MIGHTYMAN MONTAUK: THE END (to 2005)

Confidence, confidence, confidence. The second half od 2005 was all I wanted to work on. After Ironman Japan, I really needed to prove to myself that I can mix things up, try different workouts, and throw in an off day or two if needed to get “to that level” where going into a race, I know I won’t breakdown.

The summer has proven to be worth the experiment. Despite the high temps in the city, I went through afternoon sessions, late night bball games, and the early morning rides. I felt great at Timberman and with the five weeks I had for Montauk, did what I needed to do as the schedule at St. Joe’s began to develop. I even offered to do several late night shifts at Amy’s since they were understaffed. I began to relish in the idea that an “offseason” was approaching. The weather is getting cooler, days shorter (I suffer from SAD a bit), and my body and mind were ready for a shift. The week leading up to Montauk was filled with anticipation: get it done.

The weather was to be great at least. Sure it was cool, heck it was 50 degrees on Thursday! That got me a bit worried since I would freeze on the bike, but the forcast was for bright sunny skies and upper 70′s. As G and I headed out for our final road trip Saturday morning, we loved the idea that it was only 2+ hours away. Montauk was a destination for us during the summer but we never got to it. We arrived early and parked the car (never moved it the entire weekend)at the hotel. Since we had 2 hours before check in, we walked into town and had brunch at the local pancake house. Everything is within a 5-10 minute walk which was great! Also each store has that family atmosphere to it: Herb’s, Jodi’s, etc. The registration was a breeze (you even got bodymarked too), we didn’t have to trek the bike beforehand, and we lounged out by the heated pool and beach. The hotel was right on the water so the crashing of the waves was a nice noise to hear other than a car horn. Alot of surfers and fisherman too. It was interesting that the town didn’t even post that a race was happening.

We went to Mass two blocks away where they are constructing a new building. Currently, the celebrate Mass in a school cafeteria, but they draw a big crowd and the community is very acive. We then made our way over for the pre-race eats of Pizza at the local family owned joint near the church. We ate on the beach deck of the hotel and watched the sun set and stars come out. Knowing that we didn’t have to wake up until 5:30 (usually it’s 4-4:30), we took our time preparing the rest of the evening for Sunday’s race.

I didn’t sleep much, but was anxious to go. G was set, all in Sherpa gear and we walked over to the race area. The sun was beginning to rise, it was about 60, slight wind, but enough to give the air a damp feel, create the chill, and fog the pond. About 500 people were racing and the crowd was very minimal – less than a few hundred. There was no music, no staging area where you could feed off some excitement. Definitely low key. I set everything up, and time went pretty quickly. We got word that 50 volunteers who were on a broken down bus were not going to make it, so the bike and run course aid stations would be minimized. Can’t worry about that now. Off to the water.
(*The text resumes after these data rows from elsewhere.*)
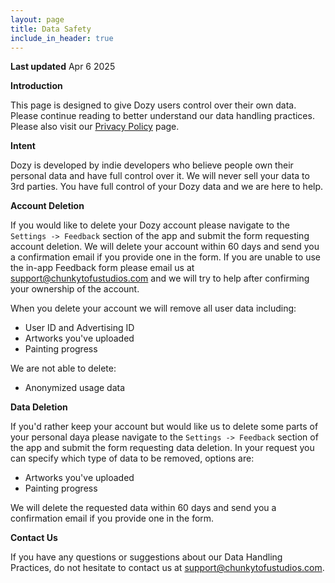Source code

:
 ```yaml
---
layout: page
title: Data Safety
include_in_header: true
---
```


**Last updated**
Apr 6 2025

**Introduction**

This page is designed to give Dozy users control over their own data. Please continue reading to better understand our data handling practices. Please also visit our [Privacy Policy](https://chunkytofustudios.com/dozy/privacy-policy/) page.

**Intent**

Dozy is developed by indie developers who believe people own their personal data and have full control over it. We will never sell your data to 3rd parties. You have full control of your Dozy data and we are here to help.

**Account Deletion**

If you would like to delete your Dozy account please navigate to the `Settings -> Feedback` section of the app and submit the form requesting account deletion. We will delete your account within 60 days and send you a confirmation email if you provide one in the form. If you are unable to use the in-app Feedback form please email us at <support@chunkytofustudios.com> and we will try to help after confirming your ownership of the account.

When you delete your account we will remove all user data including:

* User ID and Advertising ID
* Artworks you've uploaded
* Painting progress

We are not able to delete:

* Anonymized usage data

**Data Deletion**

If you'd rather keep your account but would like us to delete some parts of your personal daya please navigate to the `Settings -> Feedback` section of the app and submit the form requesting data deletion. In your request you can specify which type of data to be removed, options are:

* Artworks you've uploaded
* Painting progress

We will delete the requested data within 60 days and send you a confirmation email if you provide one in the form.

**Contact Us**

If you have any questions or suggestions about our Data Handling Practices, do not hesitate to contact us at <support@chunkytofustudios.com>.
This is where they need to improve. The entrace to the pond is about 100 yards of gravel. Trying to navigate barefoot on that is a task, doing so after swimming a mile+ and running to your bike? Oh boy. They only covered half of it with a tarp. Getting into the water was tricky as you stepped your way over irregular rocky edges before “float zone”. The fog was lifting at the end of the pond and one bouy busted so don’t follow the dude in front of you. The water was upper 60′s and comfortable. Let’s do it.

Off we went and I just jumped into a free area and held pace. No problems as things spread out real quick. I had all sights on bouy and zoomed along. With the sun in our eyes on the way back to shore, it warmed up a bit, but blinded us too. Nice an smooth at 30 minutes and somewhere in the top 40. Now don’t cut yourself on the rocks. Skip/hop/skip/hop/skip/oouch, clear.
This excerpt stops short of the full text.